- **EXERCISE GOAL**
Lines from the one containing "다음 코드는 일반적인" through the last line of the records below are to be repeated exactly.

Plain-text document sources
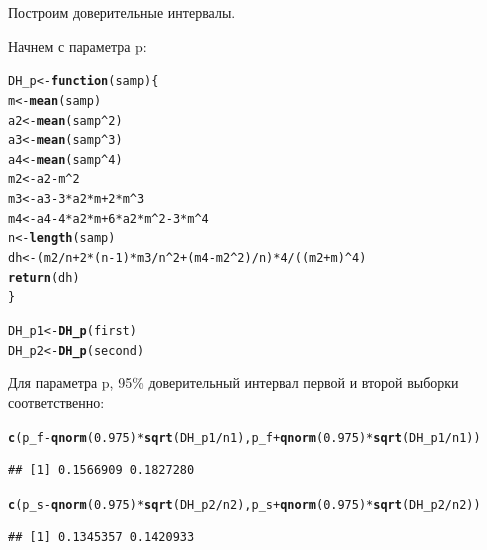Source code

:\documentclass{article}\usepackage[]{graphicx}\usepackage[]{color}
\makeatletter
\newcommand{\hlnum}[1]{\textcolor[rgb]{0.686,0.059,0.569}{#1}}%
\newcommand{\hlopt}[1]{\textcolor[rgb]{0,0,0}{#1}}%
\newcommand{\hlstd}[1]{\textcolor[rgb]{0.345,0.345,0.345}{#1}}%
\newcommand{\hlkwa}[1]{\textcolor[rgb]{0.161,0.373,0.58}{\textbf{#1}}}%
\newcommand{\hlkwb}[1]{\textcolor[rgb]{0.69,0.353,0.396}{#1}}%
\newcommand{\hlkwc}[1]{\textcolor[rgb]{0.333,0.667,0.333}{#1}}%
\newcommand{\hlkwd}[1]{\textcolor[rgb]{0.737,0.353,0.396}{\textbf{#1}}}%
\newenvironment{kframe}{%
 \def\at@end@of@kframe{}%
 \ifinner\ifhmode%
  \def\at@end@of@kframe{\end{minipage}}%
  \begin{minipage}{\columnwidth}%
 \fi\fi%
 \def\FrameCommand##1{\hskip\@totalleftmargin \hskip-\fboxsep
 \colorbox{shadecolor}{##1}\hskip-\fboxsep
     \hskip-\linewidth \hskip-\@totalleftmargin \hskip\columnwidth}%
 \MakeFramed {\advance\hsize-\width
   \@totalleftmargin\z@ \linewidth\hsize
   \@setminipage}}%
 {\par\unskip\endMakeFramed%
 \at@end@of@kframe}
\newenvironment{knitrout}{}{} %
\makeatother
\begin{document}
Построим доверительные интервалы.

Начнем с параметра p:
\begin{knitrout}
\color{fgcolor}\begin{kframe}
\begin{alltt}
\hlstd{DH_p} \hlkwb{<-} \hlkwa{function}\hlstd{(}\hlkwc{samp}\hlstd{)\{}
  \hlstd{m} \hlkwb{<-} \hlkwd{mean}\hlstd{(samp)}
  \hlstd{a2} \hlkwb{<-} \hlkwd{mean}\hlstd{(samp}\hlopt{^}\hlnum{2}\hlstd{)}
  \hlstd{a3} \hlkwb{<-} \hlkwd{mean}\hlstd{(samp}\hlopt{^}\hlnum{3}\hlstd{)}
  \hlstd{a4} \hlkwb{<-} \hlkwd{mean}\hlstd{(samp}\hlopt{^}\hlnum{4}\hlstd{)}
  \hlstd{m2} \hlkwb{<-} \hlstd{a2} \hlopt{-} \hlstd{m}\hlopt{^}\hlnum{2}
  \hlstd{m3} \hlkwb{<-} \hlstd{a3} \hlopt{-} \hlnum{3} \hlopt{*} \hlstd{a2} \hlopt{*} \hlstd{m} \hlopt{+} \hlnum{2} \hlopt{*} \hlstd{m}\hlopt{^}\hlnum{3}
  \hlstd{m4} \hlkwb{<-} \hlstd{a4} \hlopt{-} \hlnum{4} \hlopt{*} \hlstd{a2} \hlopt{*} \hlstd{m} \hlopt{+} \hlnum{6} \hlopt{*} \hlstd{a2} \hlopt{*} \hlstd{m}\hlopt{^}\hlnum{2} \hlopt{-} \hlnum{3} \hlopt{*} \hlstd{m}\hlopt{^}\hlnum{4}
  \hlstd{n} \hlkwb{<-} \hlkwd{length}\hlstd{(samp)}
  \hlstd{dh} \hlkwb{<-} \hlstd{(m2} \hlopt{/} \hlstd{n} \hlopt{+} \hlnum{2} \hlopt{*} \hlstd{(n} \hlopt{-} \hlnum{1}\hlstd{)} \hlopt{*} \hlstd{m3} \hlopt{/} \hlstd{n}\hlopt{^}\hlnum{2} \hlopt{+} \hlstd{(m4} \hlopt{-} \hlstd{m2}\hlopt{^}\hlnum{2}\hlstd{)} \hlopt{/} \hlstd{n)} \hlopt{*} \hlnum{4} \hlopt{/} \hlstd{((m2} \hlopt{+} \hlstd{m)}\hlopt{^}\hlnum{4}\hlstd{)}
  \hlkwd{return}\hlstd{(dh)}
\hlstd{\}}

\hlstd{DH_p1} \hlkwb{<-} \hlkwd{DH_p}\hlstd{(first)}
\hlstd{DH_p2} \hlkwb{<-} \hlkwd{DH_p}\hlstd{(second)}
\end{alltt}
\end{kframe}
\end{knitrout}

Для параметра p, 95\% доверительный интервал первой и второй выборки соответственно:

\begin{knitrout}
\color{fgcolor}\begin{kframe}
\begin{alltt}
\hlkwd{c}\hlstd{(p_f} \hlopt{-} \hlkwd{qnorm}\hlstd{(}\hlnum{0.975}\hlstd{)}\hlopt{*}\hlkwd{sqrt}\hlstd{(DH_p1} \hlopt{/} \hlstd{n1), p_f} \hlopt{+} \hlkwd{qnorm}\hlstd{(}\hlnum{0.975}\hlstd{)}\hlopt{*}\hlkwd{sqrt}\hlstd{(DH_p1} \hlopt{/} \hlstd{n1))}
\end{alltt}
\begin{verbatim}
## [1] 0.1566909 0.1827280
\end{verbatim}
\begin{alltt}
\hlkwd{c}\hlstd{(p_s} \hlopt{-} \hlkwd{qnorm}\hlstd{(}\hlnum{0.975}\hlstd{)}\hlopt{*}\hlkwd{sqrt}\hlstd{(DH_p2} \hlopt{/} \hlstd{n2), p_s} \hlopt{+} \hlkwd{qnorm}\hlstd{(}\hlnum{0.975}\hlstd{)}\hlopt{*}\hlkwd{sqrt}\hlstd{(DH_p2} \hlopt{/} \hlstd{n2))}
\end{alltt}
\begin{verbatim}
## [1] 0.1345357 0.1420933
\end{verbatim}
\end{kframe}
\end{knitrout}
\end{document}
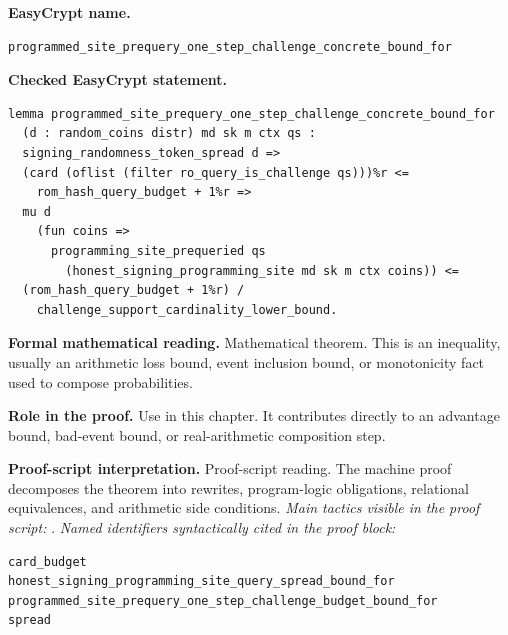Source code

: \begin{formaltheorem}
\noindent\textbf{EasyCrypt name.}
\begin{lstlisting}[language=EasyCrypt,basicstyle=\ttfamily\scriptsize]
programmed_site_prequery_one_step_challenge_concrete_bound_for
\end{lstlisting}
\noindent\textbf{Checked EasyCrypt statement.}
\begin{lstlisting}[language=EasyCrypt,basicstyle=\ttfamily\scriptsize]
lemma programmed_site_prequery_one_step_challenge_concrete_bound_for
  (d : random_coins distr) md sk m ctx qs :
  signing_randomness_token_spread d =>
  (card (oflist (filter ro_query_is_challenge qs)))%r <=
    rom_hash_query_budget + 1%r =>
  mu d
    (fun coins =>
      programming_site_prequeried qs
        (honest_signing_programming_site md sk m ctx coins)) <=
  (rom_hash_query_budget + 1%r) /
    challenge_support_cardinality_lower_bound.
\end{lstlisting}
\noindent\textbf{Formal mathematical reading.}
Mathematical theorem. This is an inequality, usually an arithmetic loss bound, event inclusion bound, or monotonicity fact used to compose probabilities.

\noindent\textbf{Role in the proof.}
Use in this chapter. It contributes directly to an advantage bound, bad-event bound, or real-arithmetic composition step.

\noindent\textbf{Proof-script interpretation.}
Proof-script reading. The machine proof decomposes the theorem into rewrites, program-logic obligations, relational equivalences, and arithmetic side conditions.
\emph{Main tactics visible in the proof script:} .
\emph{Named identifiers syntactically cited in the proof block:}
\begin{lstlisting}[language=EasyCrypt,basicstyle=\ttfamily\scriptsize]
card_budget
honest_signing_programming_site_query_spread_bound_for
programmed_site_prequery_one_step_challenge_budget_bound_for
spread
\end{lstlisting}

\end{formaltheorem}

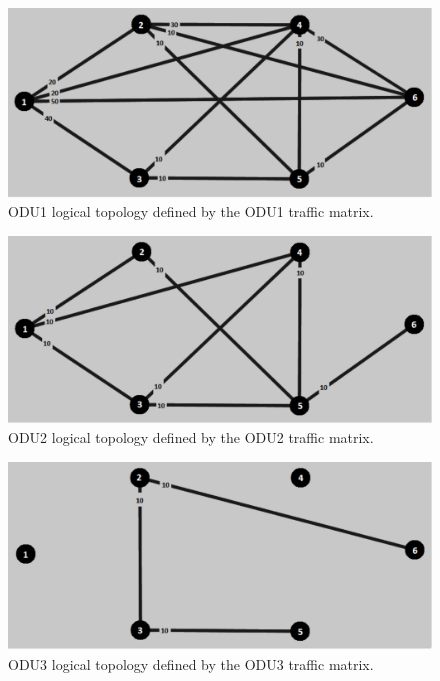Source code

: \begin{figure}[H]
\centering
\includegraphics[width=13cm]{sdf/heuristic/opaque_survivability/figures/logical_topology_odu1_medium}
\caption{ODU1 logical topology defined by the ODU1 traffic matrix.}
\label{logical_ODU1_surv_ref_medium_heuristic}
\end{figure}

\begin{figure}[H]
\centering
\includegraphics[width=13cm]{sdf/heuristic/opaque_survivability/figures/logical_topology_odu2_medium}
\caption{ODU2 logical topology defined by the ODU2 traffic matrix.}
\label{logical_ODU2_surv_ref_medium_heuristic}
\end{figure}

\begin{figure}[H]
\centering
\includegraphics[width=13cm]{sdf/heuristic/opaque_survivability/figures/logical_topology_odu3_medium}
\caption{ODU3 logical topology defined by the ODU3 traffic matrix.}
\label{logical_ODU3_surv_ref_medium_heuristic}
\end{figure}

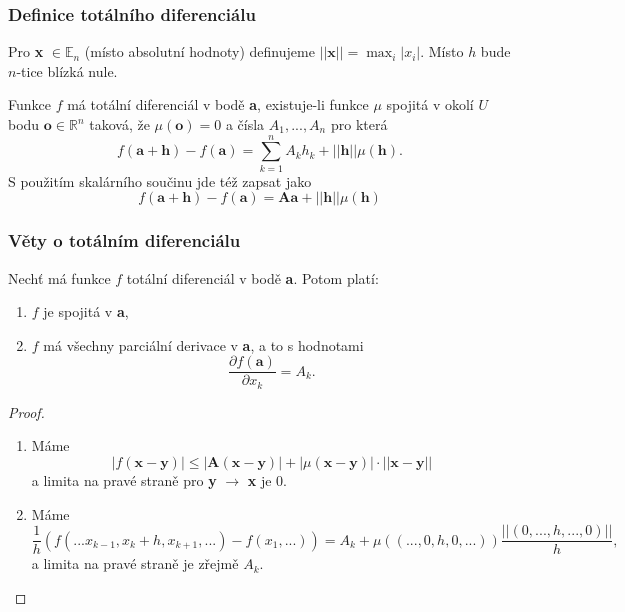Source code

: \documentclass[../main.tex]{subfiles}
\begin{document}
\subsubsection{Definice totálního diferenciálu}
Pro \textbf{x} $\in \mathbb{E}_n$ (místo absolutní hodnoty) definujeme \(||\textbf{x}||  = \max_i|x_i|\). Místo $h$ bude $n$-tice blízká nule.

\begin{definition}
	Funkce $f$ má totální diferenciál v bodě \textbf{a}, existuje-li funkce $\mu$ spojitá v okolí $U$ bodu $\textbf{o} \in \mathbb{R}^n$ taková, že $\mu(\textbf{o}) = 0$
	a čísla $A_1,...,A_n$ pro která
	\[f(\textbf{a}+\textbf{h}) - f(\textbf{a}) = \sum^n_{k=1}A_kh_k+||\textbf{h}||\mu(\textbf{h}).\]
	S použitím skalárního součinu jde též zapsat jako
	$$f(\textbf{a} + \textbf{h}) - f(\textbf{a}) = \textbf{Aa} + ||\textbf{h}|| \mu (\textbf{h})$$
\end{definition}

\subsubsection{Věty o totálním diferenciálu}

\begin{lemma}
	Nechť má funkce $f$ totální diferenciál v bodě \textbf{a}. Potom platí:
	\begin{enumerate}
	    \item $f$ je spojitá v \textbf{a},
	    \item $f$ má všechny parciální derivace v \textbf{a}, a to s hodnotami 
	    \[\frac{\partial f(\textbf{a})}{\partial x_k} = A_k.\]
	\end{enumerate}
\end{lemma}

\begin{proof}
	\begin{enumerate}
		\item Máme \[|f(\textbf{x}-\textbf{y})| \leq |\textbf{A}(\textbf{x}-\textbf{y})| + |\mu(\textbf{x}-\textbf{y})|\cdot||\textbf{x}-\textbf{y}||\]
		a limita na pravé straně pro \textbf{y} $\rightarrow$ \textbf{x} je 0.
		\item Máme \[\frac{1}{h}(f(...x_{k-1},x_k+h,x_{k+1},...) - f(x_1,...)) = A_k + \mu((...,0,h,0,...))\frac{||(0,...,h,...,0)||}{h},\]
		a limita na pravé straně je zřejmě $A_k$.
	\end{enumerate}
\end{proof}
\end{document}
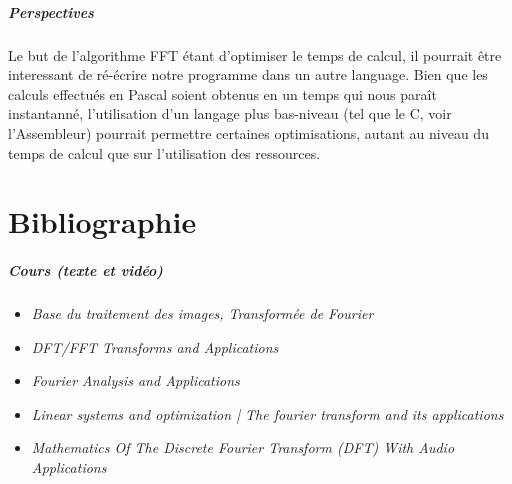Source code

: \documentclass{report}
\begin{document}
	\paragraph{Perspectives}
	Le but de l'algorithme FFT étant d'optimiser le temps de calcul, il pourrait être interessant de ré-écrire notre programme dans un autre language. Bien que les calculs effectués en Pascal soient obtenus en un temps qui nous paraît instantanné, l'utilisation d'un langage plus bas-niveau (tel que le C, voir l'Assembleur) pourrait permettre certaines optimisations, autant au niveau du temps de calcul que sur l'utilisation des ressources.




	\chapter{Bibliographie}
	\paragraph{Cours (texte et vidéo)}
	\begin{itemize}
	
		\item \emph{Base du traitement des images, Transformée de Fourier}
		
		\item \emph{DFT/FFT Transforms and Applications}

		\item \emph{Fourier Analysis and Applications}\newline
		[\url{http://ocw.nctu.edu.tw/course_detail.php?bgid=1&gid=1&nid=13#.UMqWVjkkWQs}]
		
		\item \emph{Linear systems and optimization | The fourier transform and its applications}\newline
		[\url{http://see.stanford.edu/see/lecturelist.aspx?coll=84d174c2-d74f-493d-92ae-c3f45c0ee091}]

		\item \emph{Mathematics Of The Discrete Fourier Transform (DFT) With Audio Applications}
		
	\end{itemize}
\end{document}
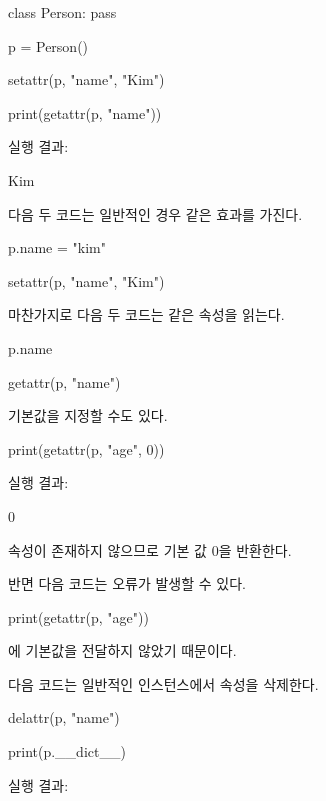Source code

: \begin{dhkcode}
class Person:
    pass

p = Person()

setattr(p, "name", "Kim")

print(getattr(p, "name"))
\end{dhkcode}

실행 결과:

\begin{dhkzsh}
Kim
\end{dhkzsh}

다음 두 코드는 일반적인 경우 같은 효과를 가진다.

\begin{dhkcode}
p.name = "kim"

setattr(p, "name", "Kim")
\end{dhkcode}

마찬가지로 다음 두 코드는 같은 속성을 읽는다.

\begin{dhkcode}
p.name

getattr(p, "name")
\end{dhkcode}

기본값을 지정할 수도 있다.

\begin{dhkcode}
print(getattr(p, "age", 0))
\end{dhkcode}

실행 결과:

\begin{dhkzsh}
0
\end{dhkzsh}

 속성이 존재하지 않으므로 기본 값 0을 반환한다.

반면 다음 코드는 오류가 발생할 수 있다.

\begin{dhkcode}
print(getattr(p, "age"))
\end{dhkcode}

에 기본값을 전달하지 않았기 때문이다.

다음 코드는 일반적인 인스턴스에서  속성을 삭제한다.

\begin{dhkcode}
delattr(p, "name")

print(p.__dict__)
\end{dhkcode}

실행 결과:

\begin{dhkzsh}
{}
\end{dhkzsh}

- **RESPONSE BOX**
다음 코드는 일반적인 인스턴스에서  속성을 삭제한다.

\begin{dhkcode}
delattr(p, "name")

print(p.__dict__)
\end{dhkcode}

실행 결과:

\begin{dhkzsh}
{}
\end{dhkzsh}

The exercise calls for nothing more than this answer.